EXTRACTED INFORMATION
========================================================================

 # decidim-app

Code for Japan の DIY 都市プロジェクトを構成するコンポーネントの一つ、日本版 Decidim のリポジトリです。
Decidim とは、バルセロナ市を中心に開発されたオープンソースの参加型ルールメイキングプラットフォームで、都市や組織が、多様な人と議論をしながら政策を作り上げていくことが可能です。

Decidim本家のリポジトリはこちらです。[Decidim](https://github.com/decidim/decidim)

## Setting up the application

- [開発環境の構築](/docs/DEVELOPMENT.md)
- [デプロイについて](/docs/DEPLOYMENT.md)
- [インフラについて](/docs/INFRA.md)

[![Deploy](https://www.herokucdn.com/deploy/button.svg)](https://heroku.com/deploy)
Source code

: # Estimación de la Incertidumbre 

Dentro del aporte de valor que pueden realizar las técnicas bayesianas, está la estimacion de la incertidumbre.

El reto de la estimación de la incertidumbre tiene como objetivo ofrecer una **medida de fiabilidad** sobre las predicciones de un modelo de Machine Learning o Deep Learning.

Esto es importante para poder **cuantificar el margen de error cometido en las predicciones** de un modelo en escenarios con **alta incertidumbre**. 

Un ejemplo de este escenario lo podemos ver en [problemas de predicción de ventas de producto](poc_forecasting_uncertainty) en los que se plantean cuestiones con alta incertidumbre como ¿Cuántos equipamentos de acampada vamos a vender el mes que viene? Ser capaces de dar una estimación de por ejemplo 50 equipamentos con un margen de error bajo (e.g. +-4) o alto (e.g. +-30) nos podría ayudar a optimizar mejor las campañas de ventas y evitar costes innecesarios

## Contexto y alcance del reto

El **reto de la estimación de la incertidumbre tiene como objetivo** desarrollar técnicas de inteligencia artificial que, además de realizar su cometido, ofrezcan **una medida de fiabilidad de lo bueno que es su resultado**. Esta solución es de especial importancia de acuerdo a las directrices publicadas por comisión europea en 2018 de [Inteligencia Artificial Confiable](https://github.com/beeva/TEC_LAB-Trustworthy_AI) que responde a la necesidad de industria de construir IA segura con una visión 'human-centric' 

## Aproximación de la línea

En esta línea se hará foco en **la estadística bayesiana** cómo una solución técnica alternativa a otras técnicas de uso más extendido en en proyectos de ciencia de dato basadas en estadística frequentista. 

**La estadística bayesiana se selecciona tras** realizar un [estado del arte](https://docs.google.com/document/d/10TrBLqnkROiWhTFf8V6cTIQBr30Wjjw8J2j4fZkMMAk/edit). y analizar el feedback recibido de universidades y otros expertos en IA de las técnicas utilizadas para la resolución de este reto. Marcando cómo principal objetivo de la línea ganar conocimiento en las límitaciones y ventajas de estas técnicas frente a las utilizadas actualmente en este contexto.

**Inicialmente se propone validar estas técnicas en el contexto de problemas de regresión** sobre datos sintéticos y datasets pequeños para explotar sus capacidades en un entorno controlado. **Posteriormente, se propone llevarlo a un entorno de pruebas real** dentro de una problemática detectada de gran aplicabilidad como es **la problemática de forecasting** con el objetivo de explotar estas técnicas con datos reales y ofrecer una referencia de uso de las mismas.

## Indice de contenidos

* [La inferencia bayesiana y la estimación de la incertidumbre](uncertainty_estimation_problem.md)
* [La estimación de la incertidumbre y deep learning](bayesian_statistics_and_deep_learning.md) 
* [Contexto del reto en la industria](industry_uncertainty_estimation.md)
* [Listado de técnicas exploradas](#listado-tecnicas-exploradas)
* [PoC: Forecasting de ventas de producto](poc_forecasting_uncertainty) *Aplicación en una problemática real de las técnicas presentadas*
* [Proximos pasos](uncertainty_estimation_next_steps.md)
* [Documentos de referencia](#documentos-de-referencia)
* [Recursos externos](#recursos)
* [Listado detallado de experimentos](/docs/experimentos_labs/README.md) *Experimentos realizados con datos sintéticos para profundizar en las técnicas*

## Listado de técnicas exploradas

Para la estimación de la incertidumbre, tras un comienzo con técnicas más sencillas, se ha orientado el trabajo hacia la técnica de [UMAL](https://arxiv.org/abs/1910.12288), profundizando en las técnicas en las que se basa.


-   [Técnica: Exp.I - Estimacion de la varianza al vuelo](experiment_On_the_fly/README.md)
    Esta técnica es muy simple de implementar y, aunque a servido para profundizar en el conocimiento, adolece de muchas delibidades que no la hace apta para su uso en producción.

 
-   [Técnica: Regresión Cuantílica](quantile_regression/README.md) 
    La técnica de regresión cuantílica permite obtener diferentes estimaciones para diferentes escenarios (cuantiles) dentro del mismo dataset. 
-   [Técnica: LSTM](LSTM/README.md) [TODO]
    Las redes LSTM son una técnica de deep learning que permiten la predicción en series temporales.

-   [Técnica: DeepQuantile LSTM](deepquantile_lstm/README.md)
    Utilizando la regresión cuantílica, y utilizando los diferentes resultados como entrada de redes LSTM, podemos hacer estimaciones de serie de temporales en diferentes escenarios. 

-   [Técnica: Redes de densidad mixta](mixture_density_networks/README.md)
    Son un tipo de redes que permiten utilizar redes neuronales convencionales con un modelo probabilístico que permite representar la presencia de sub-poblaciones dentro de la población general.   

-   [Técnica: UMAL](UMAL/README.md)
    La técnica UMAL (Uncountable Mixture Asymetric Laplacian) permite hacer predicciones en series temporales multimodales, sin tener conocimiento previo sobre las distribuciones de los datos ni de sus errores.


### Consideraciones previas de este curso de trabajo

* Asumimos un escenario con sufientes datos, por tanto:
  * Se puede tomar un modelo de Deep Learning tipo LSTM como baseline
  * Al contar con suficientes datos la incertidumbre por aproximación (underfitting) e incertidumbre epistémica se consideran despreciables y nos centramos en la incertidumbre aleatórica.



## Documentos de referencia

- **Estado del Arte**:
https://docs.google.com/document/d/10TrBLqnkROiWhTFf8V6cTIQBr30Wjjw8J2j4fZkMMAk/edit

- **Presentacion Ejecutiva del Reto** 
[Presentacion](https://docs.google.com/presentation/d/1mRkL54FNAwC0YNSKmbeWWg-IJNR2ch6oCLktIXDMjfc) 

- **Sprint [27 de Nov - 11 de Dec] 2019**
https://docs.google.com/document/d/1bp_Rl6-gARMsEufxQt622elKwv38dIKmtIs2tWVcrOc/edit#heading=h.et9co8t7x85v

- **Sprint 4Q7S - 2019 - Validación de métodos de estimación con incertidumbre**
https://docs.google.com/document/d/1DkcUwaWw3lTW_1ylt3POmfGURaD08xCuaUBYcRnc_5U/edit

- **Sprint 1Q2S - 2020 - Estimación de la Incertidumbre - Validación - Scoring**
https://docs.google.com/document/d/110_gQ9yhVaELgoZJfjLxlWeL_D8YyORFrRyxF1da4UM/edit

========================================================================

TO DO
The answer must consist of every line in the records above that contains the word "Presentacion".

SOLVED PROBLEM
- **Presentacion Ejecutiva del Reto** 
[Presentacion](https://docs.google.com/presentation/d/1mRkL54FNAwC0YNSKmbeWWg-IJNR2ch6oCLktIXDMjfc) 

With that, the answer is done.